Ex-ST Marine executive jailed 16 weeks for conspiracy to make false entries in petty cash vouchers

Former ST Marine president of commercial business Tan Mong Seng was sentenced to 16 weeks' jail on Thursday (April 6).
Former ST Marine president of commercial business Tan Mong Seng was sentenced to 16 weeks' jail on Thursday (April 6).ST PHOTO: LAU FOOK KONG

SINGAPORE - The former president of commercial affairs of ST Marine, who was convicted of 101 charges of abetting the making of false entries in the company's petty cash vouchers, was sentenced to 16 weeks' jail on Thursday (April 6).

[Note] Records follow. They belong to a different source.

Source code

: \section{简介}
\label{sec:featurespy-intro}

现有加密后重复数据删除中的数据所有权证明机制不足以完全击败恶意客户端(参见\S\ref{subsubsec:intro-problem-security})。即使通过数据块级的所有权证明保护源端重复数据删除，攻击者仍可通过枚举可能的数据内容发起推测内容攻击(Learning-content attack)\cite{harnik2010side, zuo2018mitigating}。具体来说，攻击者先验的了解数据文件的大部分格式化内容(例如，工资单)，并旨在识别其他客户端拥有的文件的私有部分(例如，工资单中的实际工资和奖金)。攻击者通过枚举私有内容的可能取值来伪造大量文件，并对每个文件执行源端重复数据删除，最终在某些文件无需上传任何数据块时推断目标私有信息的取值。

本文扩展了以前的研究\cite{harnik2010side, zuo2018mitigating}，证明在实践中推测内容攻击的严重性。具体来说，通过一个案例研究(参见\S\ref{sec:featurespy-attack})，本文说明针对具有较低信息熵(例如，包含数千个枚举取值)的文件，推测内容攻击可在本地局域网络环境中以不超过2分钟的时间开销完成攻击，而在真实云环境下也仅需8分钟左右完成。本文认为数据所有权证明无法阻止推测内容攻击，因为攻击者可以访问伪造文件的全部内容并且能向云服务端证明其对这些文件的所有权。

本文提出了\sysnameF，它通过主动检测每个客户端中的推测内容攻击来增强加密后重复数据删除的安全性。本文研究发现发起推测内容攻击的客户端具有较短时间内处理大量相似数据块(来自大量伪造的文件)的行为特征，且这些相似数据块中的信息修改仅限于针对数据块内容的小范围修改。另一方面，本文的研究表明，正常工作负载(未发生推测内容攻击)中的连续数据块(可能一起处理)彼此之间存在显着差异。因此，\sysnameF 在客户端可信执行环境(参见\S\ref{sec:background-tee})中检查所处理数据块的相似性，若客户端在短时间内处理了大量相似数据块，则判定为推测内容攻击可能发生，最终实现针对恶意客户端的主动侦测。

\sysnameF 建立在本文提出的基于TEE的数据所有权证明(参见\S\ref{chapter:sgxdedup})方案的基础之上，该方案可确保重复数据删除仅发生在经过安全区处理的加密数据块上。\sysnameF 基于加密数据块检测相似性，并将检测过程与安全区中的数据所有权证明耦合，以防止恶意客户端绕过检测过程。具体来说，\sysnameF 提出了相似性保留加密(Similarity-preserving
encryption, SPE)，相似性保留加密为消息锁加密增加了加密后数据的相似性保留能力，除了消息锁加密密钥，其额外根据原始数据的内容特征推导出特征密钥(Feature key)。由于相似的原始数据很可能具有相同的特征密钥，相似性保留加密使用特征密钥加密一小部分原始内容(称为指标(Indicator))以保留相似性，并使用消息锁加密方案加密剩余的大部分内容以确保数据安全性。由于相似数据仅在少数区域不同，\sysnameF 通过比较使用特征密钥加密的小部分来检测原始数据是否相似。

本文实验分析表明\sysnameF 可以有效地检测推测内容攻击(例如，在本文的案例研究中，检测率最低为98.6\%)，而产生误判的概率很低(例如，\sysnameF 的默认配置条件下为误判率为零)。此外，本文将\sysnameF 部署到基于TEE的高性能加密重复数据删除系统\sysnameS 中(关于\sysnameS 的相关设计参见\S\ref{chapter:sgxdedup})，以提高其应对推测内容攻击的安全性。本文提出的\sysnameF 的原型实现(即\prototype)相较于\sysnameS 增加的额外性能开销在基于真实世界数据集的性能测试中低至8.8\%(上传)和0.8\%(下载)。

Tan Mong Seng, 65, had been found guilty of conspiring with other people from the commercial department of ST Marine to falsely describe the claims as reimbursement of entertainment expenses, when no such entertainment expenses had in fact been incurred.

The illicit payments in the 101 charges amounted to $419,994.

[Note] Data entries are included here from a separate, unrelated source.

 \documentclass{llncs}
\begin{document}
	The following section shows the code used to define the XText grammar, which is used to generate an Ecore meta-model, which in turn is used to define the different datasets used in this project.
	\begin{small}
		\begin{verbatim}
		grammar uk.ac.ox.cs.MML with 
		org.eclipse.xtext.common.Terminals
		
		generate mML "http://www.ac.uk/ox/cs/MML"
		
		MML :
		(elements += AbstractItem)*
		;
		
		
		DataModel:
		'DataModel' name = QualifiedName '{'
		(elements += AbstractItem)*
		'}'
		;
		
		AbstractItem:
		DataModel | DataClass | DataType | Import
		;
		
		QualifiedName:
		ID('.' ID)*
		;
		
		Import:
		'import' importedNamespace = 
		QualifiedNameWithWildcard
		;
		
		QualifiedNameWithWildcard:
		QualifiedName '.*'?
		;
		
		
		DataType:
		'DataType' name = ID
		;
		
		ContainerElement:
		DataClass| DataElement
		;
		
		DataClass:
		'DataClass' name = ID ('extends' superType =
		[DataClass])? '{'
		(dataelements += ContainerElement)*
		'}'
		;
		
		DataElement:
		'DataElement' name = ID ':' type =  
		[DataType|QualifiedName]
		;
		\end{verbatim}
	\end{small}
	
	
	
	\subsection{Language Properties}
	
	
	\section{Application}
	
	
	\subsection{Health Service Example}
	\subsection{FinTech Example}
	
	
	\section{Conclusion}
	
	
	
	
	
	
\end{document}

Although he had resigned from his full-time appointment in June 2002 and was engaged as a consultant by ST Marine, Tan held the appointment of president (ship repair business) and continued to remain a senior executive of ST Marine, tasked to improve the profitability of Tuas Shipyard.

The prosecution's case is that he knew that the commission payments were bribes. The purpose of the false descriptions in the petty cash vouchers were to mask the payments in ST Marine's accounts and to conceal the fact that ST Marine was making these illicit payments.

He is the sixth person in ST Marine to have been dealt with. The last person, former group financial controller Ong Teck Liam, 60, has pleaded guilty but has yet to be sentenced.

The prosecution had sought a sentence of at least six months for Tan, saying the offences were serious.

It submitted that there is significant public interest in deterring officers of companies from adopting or following accounting practices that make use of false documents, more so when false documents are used to cover up illicit payments.

A pre-trial conference has been set for April 27 for Tan's remaining 345 charges which were stood down during his trial.

Out on $200,000 bail, he successfully asked for his sentence be deferred until April 11.

He could have been jailed for up to seven years and/or fined on each charge.